Yes! The list of contributors on that Real World Examples page is growing day by day.
And finally, some clarification about things mentioned in other parts of this thread:
- Using Hugo does *not* require you to know the Go language. You just learn the Go templating syntax. And that too, if you want to start by tweaking and designing Hugo themes. You can always pick one of the 200+ Hugo themes, and get your blog started, and then revisit writing your own theme at a later time.
- It doesn't even require you to install the Go toolchain (though it's not difficult, you just unzip an archive).

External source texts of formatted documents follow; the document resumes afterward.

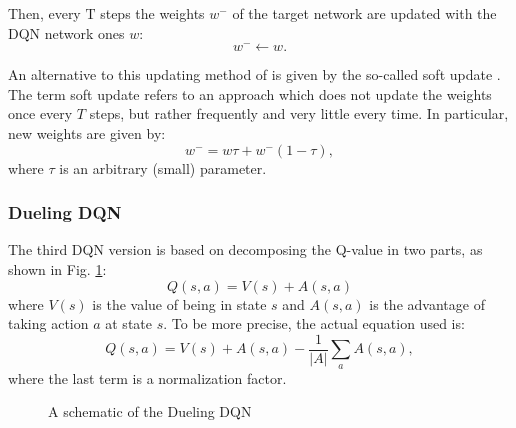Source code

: \documentclass[a4paper, 12pt]{article}
\numberwithin{equation}{section}
\begin{document}
Then, every $\mathrm{T}$ steps the weights $w^-$ of the target network are updated with the DQN network ones $w$:
\begin{equation}
	w^-\leftarrow w.
\end{equation}

An alternative to this updating method of is given by the so-called soft update \cite{soft-update}. The term soft update refers to an approach which does not update the weights once every $T$ steps, but rather frequently and very little every time. In particular, new weights are given by:
\begin{equation}
	w^-=w\tau+w^-\left(1-\tau\right),
\end{equation}
where $\tau$ is an arbitrary (small) parameter.


\subsubsection{Dueling DQN}

The third DQN version is based on decomposing the Q-value in two parts, as shown in Fig. \ref{fig:dueling}:
\begin{equation}
	Q\left(s,a\right)=V\left(s\right)+A\left(s,a\right)
\end{equation}
where $V\left(s\right)$ is the value of being in state $s$ and $A\left(s,a\right)$ is the advantage of taking action $a$ at state $s$. To be more precise, the actual equation used is:
\begin{equation}
	Q\left(s,a\right)=V\left(s\right)+A\left(s,a\right)-\frac{1}{\left|A\right|}\sum_aA\left(s,a\right),
\end{equation}
where the last term is a normalization factor.

\begin{figure}[h]
	\centering
		\caption{A schematic of the Dueling DQN}
	\label{fig:dueling}
\end{figure}
\end{document}
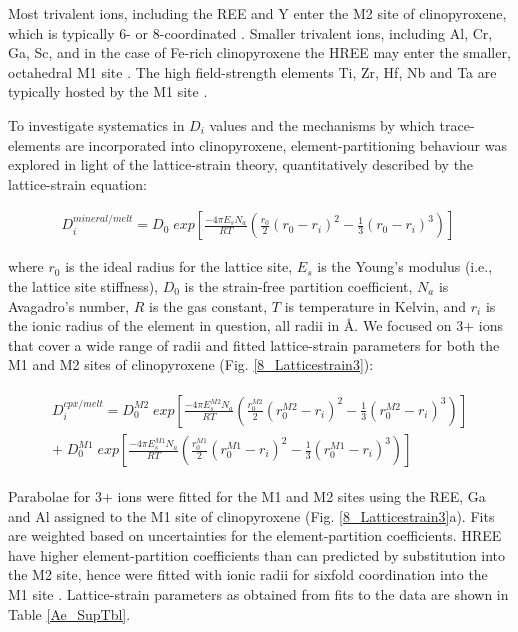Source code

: \documentclass[review,authoryear,12pt]{elsarticle}
\begin{document}
Most trivalent ions, including the REE and Y enter the M2 site of clinopyroxene, which is typically 6- or 8-coordinated \citep{Deer1992}. Smaller trivalent ions, including Al, Cr, Ga, Sc, and in the case of Fe-rich clinopyroxene the HREE may enter the smaller, octahedral M1 site \citep{Olin2010, Bedard2014}. The high field-strength elements Ti, Zr, Hf, Nb and Ta are typically hosted by the M1 site \citep{Hill2000, Hill2011, Dygert2014}.

To investigate systematics in $D_i$ values and the mechanisms by which trace-elements are incorporated into clinopyroxene, element-partitioning behaviour was explored in light of the lattice-strain theory, quantitatively described by the lattice-strain equation: 

	\begin{align} %
	   D_i^{mineral/melt} = D_0 \; exp \left[\frac{-4\pi E_sN_a}{RT} \left(\frac{r_0}{2}(r_0-r_i)^2-\frac{1}{3}(r_0-r_i)^3\right)\right]\
	   \label{LST_eqn}
	\end{align}
	
\noindent where $r_0$ is the ideal radius for the lattice site, $E_s$ is the Young's modulus (i.e., the lattice site stiffness), $D_0$ is the strain-free partition coefficient, $N_a$ is Avagadro's number, $R$ is the gas constant, $T$ is temperature in Kelvin, and $r_i$ is the ionic radius of the element in question, all radii in \si{\angstrom}. We focused on 3+ ions that cover a wide range of radii and fitted lattice-strain parameters for both the M1 and M2 sites of clinopyroxene (Fig. \ref{8_Latticestrain3}):
		
	\begin{align} %
	\begin{split}
	   D_i^{cpx/melt} = D_0^{M2} \; exp \left[\frac{-4\pi E_s^{M2} N_a}{RT} \left(\frac{r_0^{M2}}{2}(r_0^{M2}-r_i)^2-\frac{1}{3}(r_0^{M2}-r_i)^3\right)\right] \\
  + \; D_0^{M1} \; exp \left[\frac{-4\pi E_s^{M1} N_a}{RT} \left(\frac{r_0^{M1}}{2}(r_0^{M1}-r_i)^2-\frac{1}{3}(r_0^{M1}-r_i)^3\right)\right]\
	\end{split}
	\label{LST_eqn_cpx}
	\end{align}
	
	\noindent Parabolae for 3+ ions were fitted for the M1 and M2 sites using the REE, Ga and Al assigned to the M1 site of clinopyroxene (Fig. \ref{8_Latticestrain3}a). Fits are weighted based on uncertainties for the element-partition coefficients. HREE have higher element-partition coefficients than can predicted by substitution into the M2 site, hence were fitted with ionic radii for sixfold coordination into the M1 site \citep[\textit{cf.}][]{Olin2010, Reguir2012}.
	Lattice-strain parameters as obtained from fits to the data are shown in Table \ref{Ae_SupTbl}.
	
\end{document}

Apart of the binary-static-ness of the hugo static site generator, another reason it appealed to me is that the Go templating syntax feels a bit /lispy/. For example, I use this:
{{ $.Scratch.Set "__repo_updated_time" (index (index (index (index $repo_json "commit") "commit") "committer") "date") }}
In summary, ox-hugo allows you to use the best tools for each task: (1) content writing in Org, and (2) mass HTML/RSS/JSON/etc. generation using Hugo. The former wins in having a concise Org document where the Org features of macros, tag/property inheritance, Org babel, etc. can be leveraged. The latter wins in creating the *whole* site containing literally hundreds of pages (posts, lists, feeds, search index, JSON feeds, aliased pages, whatnot) in a matter of *a second or two*.